What 3,500 Scans Reveal About AI-Generated Code

538,860 findings across 3,518 automated security scans. The top vulnerability is not injection or XSS. It is missing idempotency defense in webhook handlers.

A few weeks ago I wrote a piece arguing that the era of vibe coding needs a verification layer. That piece was a thesis. The argument was straightforward: AI-generated code ships fast, looks polished, passes smoke tests, and still carries structural vulnerabilities that traditional review processes were never designed to catch at volume.

That was March. Since then, we ran 3,518 automated security scans across multiple production codebases. The scans covered Python, TypeScript, JavaScript, CI/CD configuration, and infrastructure-as-code. They were performed by orchestrated multi-agent review systems using models from OpenAI (GPT-5.3 Codex, GPT-5.2 Codex, GPT-4.1) and Google (Gemini 3.1 Pro), operating in deep-scan and PR-diff modes against real repositories maintained by teams using AI assistants alongside human engineers.

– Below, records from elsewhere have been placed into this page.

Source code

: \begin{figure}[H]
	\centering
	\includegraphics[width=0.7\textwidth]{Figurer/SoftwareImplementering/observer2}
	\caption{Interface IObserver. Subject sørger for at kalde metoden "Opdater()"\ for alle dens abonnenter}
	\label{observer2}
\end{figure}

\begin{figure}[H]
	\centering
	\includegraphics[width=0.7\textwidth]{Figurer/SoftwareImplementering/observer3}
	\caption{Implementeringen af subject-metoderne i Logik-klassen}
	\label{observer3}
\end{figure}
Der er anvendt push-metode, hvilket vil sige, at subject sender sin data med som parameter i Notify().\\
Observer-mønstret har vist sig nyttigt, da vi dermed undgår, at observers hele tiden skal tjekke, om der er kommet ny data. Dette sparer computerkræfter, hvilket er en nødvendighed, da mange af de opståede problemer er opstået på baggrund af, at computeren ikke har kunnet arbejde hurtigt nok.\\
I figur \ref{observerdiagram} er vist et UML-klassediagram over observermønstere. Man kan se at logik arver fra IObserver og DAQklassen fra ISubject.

The reviewed code was a mix of human-authored, AI-assisted, and fully AI-generated changes. We did not isolate AI-generated code from human-written code in this analysis. What we measured instead was the security posture of codebases where AI is part of the workflow — which, increasingly, describes most active codebases.

The results are worth examining closely.

The Dataset

3,518 scans. 538,860 distinct findings flagged before merge. Five codebases ranging from a FastAPI backend to a React frontend to a Node.js CLI tool to a full-stack identity platform. Scan depth split roughly 77% deep scan (full-codebase analysis), 22% PR-diff (changed-files-only), 1% baseline. Model distribution: 91.6% OpenAI Codex family (GPT-5.2 and GPT-5.3), 5.7% Google Gemini 3.1 Pro, 2.6% OpenAI GPT-4.1.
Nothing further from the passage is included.